§ Source texts of formatted documents:
※ ※ ※
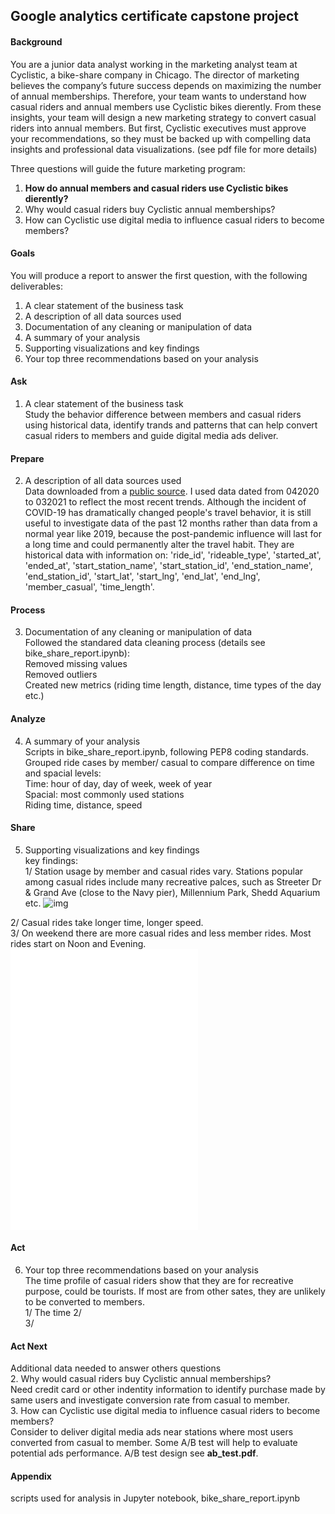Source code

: ## Google analytics certificate capstone project  

#### Background
You are a junior data analyst working in the marketing analyst team at Cyclistic, a bike-share company in Chicago. The director of
marketing believes the company’s future success depends on maximizing the number of annual memberships. Therefore, your
team wants to understand how casual riders and annual members use Cyclistic bikes dierently. From these insights, your team
will design a new marketing strategy to convert casual riders into annual members. But first, Cyclistic executives must approve
your recommendations, so they must be backed up with compelling data insights and professional data visualizations. (see pdf file for more details)  

Three questions will guide the future marketing program:
1. **How do annual members and casual riders use Cyclistic bikes dierently?**   
2. Why would casual riders buy Cyclistic annual memberships?  
3. How can Cyclistic use digital media to influence casual riders to become members?  

#### Goals
You will produce a report to answer the first question, with the following deliverables:
1. A clear statement of the business task  
2. A description of all data sources used  
3. Documentation of any cleaning or manipulation of data  
4. A summary of your analysis  
5. Supporting visualizations and key findings  
6. Your top three recommendations based on your analysis  

#### Ask
1. A clear statement of the business task \
Study the behavior difference between members and casual riders using historical data, identify trands and patterns that can help convert casual riders to members and guide digital media ads deliver.  

#### Prepare
2. A description of all data sources used \
Data downloaded from a [public source](https://divvy-tripdata.s3.amazonaws.com/index.html). I used data dated from 042020 to 032021 to reflect the most recent trends. Although the incident of COVID-19 has dramatically changed people's travel behavior, it is still useful to investigate data of the past 12 months rather than data from a normal year like 2019, because the post-pandemic influence will last for a long time and could permanently alter the travel habit. They are historical data with information on: 'ride_id', 'rideable_type', 'started_at', 'ended_at', 'start_station_name', 'start_station_id', 'end_station_name', 'end_station_id', 'start_lat', 'start_lng', 'end_lat', 'end_lng', 'member_casual', 'time_length'.  

#### Process
3. Documentation of any cleaning or manipulation of data \
Followed the standared data cleaning process (details see bike_share_report.ipynb): \
Removed missing values \
Removed outliers  
Created new metrics (riding time length, distance, time types of the day etc.)  

#### Analyze
4. A summary of your analysis \
Scripts in bike_share_report.ipynb, following PEP8 coding standards. \
Grouped ride cases by member/ casual to compare difference on time and spacial levels: \
Time: hour of day, day of week, week of year \
Spacial: most commonly used stations \
Riding time, distance, speed  

#### Share
5. Supporting visualizations and key findings \
key findings:  
1/ Station usage by member and casual rides vary. Stations popular among casual rides include many recreative palces, such as Streeter Dr & Grand Ave (close to the Navy pier), Millennium Park, Shedd Aquarium etc. 
![img](img/station_usage_compare.png)

2/ Casual rides take longer time, longer speed.  
3/ On weekend there are more casual rides and less member rides. Most rides start on Noon and Evening.    
![img](img/time_length_time_type.pdf)
![img](img/time_length_weekday.pdf)
![img](img/time_length_weekofyear.pdf)

#### Act
6. Your top three recommendations based on your analysis  
The time profile of casual riders show that they are for recreative purpose, could be tourists. If most are from other sates, they are unlikely to be converted to members.  
1/  The time
2/  
3/  

#### Act Next
Additional data needed to answer others questions  
2. Why would casual riders buy Cyclistic annual memberships?   
Need credit card or other indentity information to identify purchase made by same users and investigate conversion rate from casual to member.  
3. How can Cyclistic use digital media to influence casual riders to become members?  
Consider to deliver digital media ads near stations where most users converted from casual to member. Some A/B test will help to evaluate potential ads performance. A/B test design see **ab_test.pdf**.  

#### Appendix
scripts used for analysis in Jupyter notebook, bike_share_report.ipynb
※ ※ ※
§ Exercise instructions: Give the records above again verbatim, pictures omitted.

§ Exercise solution:
Source code

: ## Google analytics certificate capstone project  

#### Background
You are a junior data analyst working in the marketing analyst team at Cyclistic, a bike-share company in Chicago. The director of
marketing believes the company’s future success depends on maximizing the number of annual memberships. Therefore, your
team wants to understand how casual riders and annual members use Cyclistic bikes dierently. From these insights, your team
will design a new marketing strategy to convert casual riders into annual members. But first, Cyclistic executives must approve
your recommendations, so they must be backed up with compelling data insights and professional data visualizations. (see pdf file for more details)  

Three questions will guide the future marketing program:
1. **How do annual members and casual riders use Cyclistic bikes dierently?**   
2. Why would casual riders buy Cyclistic annual memberships?  
3. How can Cyclistic use digital media to influence casual riders to become members?  

#### Goals
You will produce a report to answer the first question, with the following deliverables:
1. A clear statement of the business task  
2. A description of all data sources used  
3. Documentation of any cleaning or manipulation of data  
4. A summary of your analysis  
5. Supporting visualizations and key findings  
6. Your top three recommendations based on your analysis  

#### Ask
1. A clear statement of the business task \
Study the behavior difference between members and casual riders using historical data, identify trands and patterns that can help convert casual riders to members and guide digital media ads deliver.  

#### Prepare
2. A description of all data sources used \
Data downloaded from a [public source](https://divvy-tripdata.s3.amazonaws.com/index.html). I used data dated from 042020 to 032021 to reflect the most recent trends. Although the incident of COVID-19 has dramatically changed people's travel behavior, it is still useful to investigate data of the past 12 months rather than data from a normal year like 2019, because the post-pandemic influence will last for a long time and could permanently alter the travel habit. They are historical data with information on: 'ride_id', 'rideable_type', 'started_at', 'ended_at', 'start_station_name', 'start_station_id', 'end_station_name', 'end_station_id', 'start_lat', 'start_lng', 'end_lat', 'end_lng', 'member_casual', 'time_length'.  

#### Process
3. Documentation of any cleaning or manipulation of data \
Followed the standared data cleaning process (details see bike_share_report.ipynb): \
Removed missing values \
Removed outliers  
Created new metrics (riding time length, distance, time types of the day etc.)  

#### Analyze
4. A summary of your analysis \
Scripts in bike_share_report.ipynb, following PEP8 coding standards. \
Grouped ride cases by member/ casual to compare difference on time and spacial levels: \
Time: hour of day, day of week, week of year \
Spacial: most commonly used stations \
Riding time, distance, speed  

#### Share
5. Supporting visualizations and key findings \
key findings:  
1/ Station usage by member and casual rides vary. Stations popular among casual rides include many recreative palces, such as Streeter Dr & Grand Ave (close to the Navy pier), Millennium Park, Shedd Aquarium etc. 
![img](img/station_usage_compare.png)

2/ Casual rides take longer time, longer speed.  
3/ On weekend there are more casual rides and less member rides. Most rides start on Noon and Evening.    
![img](img/time_length_time_type.pdf)
![img](img/time_length_weekday.pdf)
![img](img/time_length_weekofyear.pdf)

#### Act
6. Your top three recommendations based on your analysis  
The time profile of casual riders show that they are for recreative purpose, could be tourists. If most are from other sates, they are unlikely to be converted to members.  
1/  The time
2/  
3/  

#### Act Next
Additional data needed to answer others questions  
2. Why would casual riders buy Cyclistic annual memberships?   
Need credit card or other indentity information to identify purchase made by same users and investigate conversion rate from casual to member.  
3. How can Cyclistic use digital media to influence casual riders to become members?  
Consider to deliver digital media ads near stations where most users converted from casual to member. Some A/B test will help to evaluate potential ads performance. A/B test design see **ab_test.pdf**.  

#### Appendix
scripts used for analysis in Jupyter notebook, bike_share_report.ipynb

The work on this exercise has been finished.